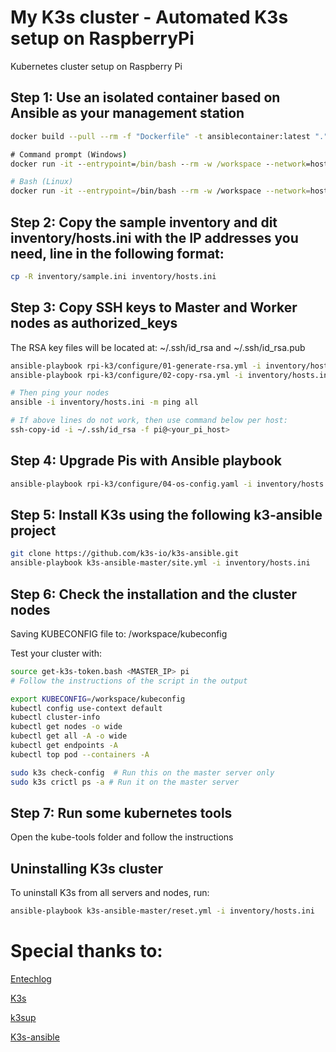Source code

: # My K3s cluster - Automated K3s setup on RaspberryPi
Kubernetes cluster setup on Raspberry Pi


## Step 1: Use an isolated container based on Ansible as your management station
```bash
docker build --pull --rm -f "Dockerfile" -t ansiblecontainer:latest "."
```


```cmd
# Command prompt (Windows)
docker run -it --entrypoint=/bin/bash --rm -w /workspace --network=host -v %cd%:/workspace ansiblecontainer
```

```bash
# Bash (Linux)
docker run -it --entrypoint=/bin/bash --rm -w /workspace --network=host  -v `pwd`:/workspace ansiblecontainer
```
## Step 2: Copy the sample inventory and dit inventory/hosts.ini with the IP addresses you need, line in the following format:
```bash
cp -R inventory/sample.ini inventory/hosts.ini


```
## Step 3: Copy SSH keys to Master and Worker nodes as authorized_keys
The RSA key files will be located at: ~/.ssh/id_rsa and ~/.ssh/id_rsa.pub
```bash
ansible-playbook rpi-k3/configure/01-generate-rsa.yml -i inventory/hosts.ini
ansible-playbook rpi-k3/configure/02-copy-rsa.yml -i inventory/hosts.ini --ask-pass

# Then ping your nodes
ansible -i inventory/hosts.ini -m ping all

# If above lines do not work, then use command below per host:
ssh-copy-id -i ~/.ssh/id_rsa -f pi@<your_pi_host>
``` 
## Step 4: Upgrade Pis with Ansible playbook
```bash
ansible-playbook rpi-k3/configure/04-os-config.yaml -i inventory/hosts.ini -t upgrade
```

## Step 5: Install K3s using the following k3-ansible project
```bash
git clone https://github.com/k3s-io/k3s-ansible.git
ansible-playbook k3s-ansible-master/site.yml -i inventory/hosts.ini
```

## Step 6: Check the installation and the cluster nodes
Saving KUBECONFIG file to: /workspace/kubeconfig


Test your cluster with:
```bash
source get-k3s-token.bash <MASTER_IP> pi
# Follow the instructions of the script in the output

export KUBECONFIG=/workspace/kubeconfig
kubectl config use-context default
kubectl cluster-info
kubectl get nodes -o wide
kubectl get all -A -o wide
kubectl get endpoints -A
kubectl top pod --containers -A

sudo k3s check-config  # Run this on the master server only
sudo k3s crictl ps -a # Run it on the master server
```

## Step 7: Run some kubernetes tools 
Open the kube-tools folder and follow the instructions


## Uninstalling K3s cluster
To uninstall K3s from all servers and nodes, run:

```bash
ansible-playbook k3s-ansible-master/reset.yml -i inventory/hosts.ini
```

# Special thanks to:
[Entechlog](https://www.entechlog.com/blog/general/how-to-set-up-kubernetes-cluster-with-raspberry-pi/#prerequisite)

[K3s](https://k3s.io/)

[k3sup](https://github.com/k3s-io/k3sup)

[K3s-ansible](https://github.com/k3s-io/k3s-ansible)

_ _ _ _ _

What the exercise asks:
Go through the material above and copy each line that holds the string "following".

Completed exercise:
## Step 2: Copy the sample inventory and dit inventory/hosts.ini with the IP addresses you need, line in the following format:
## Step 5: Install K3s using the following k3-ansible project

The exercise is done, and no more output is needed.